Pieces of April is one of the sweetest films of the year - bring the whole can t-decide-on-a-movie clan and no one will be disappointed - but it would be sweeter still if there were more of it. The movie wraps too soon - it just stops, in fact, as if the production ran out of time or money, or the cameras just quit working. Which may be the case.

Shooting for two weeks on a puny budget of $300,000, Hedges had no time to go back or second guess or rewrite, which may explain a variety of ills. Clocking at a scant 81 minutes, the movie takes the form of a short story, but employs too much ambition and distraction for such a thin frame, even splitting the narrative into three plot lines. Two work, one s unnecessary, even a little distasteful.

The first plot line is a beat-the-clock ditty as April enlists fellow tenement dwellers to help cook dinner for her skeptical family, hurtling toward her, down the New York Thruway, like a dysfunctional missile. The second follows the family members, who spend the film in their car bouncing around barbs and worries (and eating Krispy Kremes, just in case of a kitchen meltdown). Their trip seems super long, more of an odyssey, suggesting not only the literal distance between the estranged April and her family, but how far apart they are in general.

The third story, the misleading plot thread, finds April s African-American boyfriend going out to run errands, then disappearing on a suspicious mission. Luke, best known for Antoine Fisher, gives a tender, likeable performance, totally at odds with whatever Hedges is hinting. (Plainly said: He s playing the race card.) At best he s padding out an already tiny movie with another impending drama it doesn t need. Especially not when Pieces of April is a member of that occasionally glimpsed, subgenre of family film: the Thanksgiving movie.

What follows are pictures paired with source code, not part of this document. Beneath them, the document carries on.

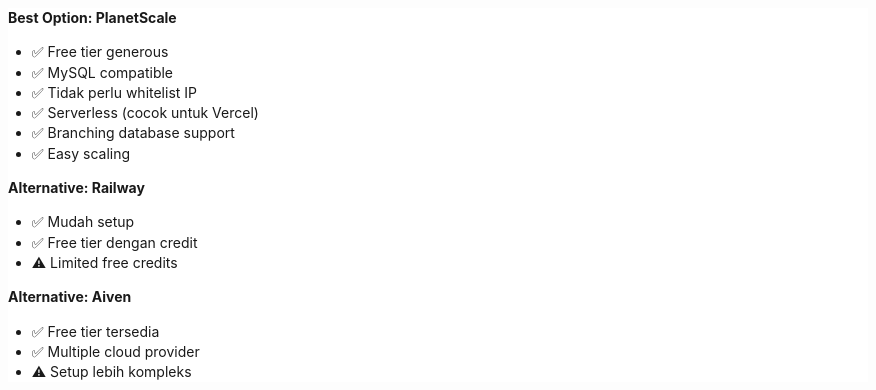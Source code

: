 **Best Option: PlanetScale**
- ✅ Free tier generous
- ✅ MySQL compatible
- ✅ Tidak perlu whitelist IP
- ✅ Serverless (cocok untuk Vercel)
- ✅ Branching database support
- ✅ Easy scaling

**Alternative: Railway**
- ✅ Mudah setup
- ✅ Free tier dengan credit
- ⚠️ Limited free credits

**Alternative: Aiven**
- ✅ Free tier tersedia
- ✅ Multiple cloud provider
- ⚠️ Setup lebih kompleks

Thanksgiving is drama incarnate, a holiday without a patriotic tether, or a religious underpinning, or even presents to fill time. Rather, it s a day for people to get together with the people they most likely do not want to deal with all at one time, or all in one place. There should be more good Thanksgiving movies. The best is Hannah and Her Sisters; Home for the Holidays has its moments. But Pieces of April uses the holiday itself better than any of those because Hedges mines not its greeting-card meaning but its awkward real-world meaning. “Once there was this one day when everyone knew they needed each other,” April explains to her Chinese immigrant neighbors. “Everyone knew they couldn t do it alone.”